Where in the records does the word "flushright" occur? Copy each line in which it does.

[Excerpts from a dataset]
+ + + + +

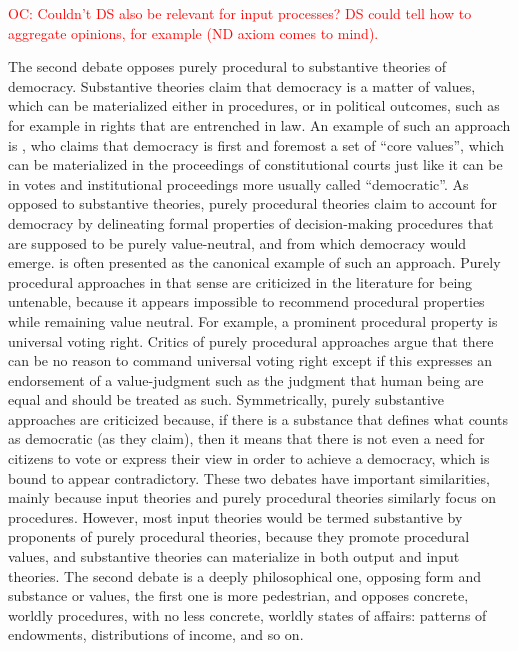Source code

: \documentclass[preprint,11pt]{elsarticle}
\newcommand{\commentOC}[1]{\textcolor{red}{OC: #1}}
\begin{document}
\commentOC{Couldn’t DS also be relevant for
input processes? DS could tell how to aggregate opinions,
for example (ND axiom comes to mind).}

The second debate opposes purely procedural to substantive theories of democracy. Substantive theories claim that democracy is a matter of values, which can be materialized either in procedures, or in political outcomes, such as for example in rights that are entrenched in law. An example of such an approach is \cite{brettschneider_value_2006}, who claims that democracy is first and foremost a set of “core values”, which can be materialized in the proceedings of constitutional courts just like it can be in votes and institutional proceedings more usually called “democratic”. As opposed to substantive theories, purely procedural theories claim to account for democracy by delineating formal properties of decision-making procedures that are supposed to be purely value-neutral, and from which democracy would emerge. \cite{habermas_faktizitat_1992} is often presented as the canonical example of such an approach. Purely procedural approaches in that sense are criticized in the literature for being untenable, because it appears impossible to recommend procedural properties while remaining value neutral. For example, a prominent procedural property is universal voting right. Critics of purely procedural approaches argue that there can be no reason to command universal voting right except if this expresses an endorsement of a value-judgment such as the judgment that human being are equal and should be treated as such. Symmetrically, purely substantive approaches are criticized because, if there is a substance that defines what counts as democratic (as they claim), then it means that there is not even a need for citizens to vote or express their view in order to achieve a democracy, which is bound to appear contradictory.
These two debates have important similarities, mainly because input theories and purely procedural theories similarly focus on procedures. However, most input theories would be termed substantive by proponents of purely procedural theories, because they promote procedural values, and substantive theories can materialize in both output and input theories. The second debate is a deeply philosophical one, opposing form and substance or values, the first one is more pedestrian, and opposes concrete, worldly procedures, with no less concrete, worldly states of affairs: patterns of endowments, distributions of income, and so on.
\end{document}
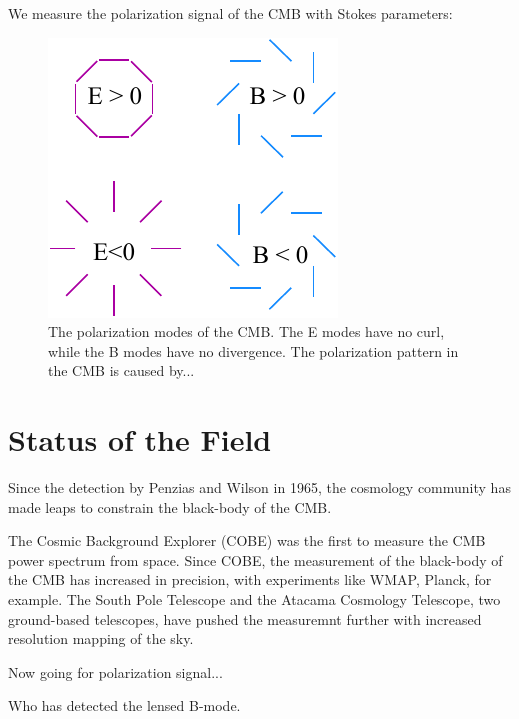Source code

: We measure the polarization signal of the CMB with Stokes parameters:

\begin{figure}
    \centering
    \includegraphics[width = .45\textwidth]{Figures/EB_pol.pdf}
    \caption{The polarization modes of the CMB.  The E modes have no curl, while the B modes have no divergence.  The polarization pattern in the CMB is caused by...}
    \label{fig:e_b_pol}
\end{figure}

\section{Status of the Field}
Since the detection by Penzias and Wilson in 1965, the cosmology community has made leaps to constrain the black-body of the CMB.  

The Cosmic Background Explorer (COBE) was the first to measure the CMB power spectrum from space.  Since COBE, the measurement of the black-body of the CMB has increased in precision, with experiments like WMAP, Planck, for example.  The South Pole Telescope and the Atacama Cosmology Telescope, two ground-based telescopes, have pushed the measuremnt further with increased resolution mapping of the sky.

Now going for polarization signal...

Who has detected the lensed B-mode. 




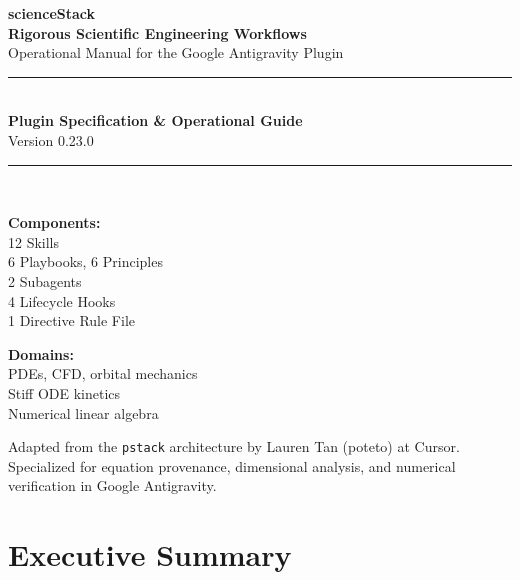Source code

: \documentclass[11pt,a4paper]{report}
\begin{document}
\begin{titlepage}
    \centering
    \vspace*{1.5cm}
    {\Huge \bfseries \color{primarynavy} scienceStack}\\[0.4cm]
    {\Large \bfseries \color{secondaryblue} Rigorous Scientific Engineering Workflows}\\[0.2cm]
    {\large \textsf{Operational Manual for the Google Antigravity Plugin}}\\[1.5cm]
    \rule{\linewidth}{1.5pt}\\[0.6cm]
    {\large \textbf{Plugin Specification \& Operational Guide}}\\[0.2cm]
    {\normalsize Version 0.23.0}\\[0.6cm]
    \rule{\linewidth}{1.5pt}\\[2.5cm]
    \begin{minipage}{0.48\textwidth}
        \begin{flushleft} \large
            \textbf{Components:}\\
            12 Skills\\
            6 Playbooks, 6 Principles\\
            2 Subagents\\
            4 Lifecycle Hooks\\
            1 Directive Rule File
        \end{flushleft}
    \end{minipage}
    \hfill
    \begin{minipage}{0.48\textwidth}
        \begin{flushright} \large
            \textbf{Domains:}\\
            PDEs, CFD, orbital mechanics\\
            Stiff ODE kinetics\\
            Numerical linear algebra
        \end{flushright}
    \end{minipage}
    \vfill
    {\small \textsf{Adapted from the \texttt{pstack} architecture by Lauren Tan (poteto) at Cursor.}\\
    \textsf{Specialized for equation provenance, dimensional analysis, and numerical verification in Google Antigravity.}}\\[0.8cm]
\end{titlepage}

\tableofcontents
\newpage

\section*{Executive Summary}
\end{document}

+ + + + +

**Answer for the task:**
        \begin{flushright} \large
        \end{flushright}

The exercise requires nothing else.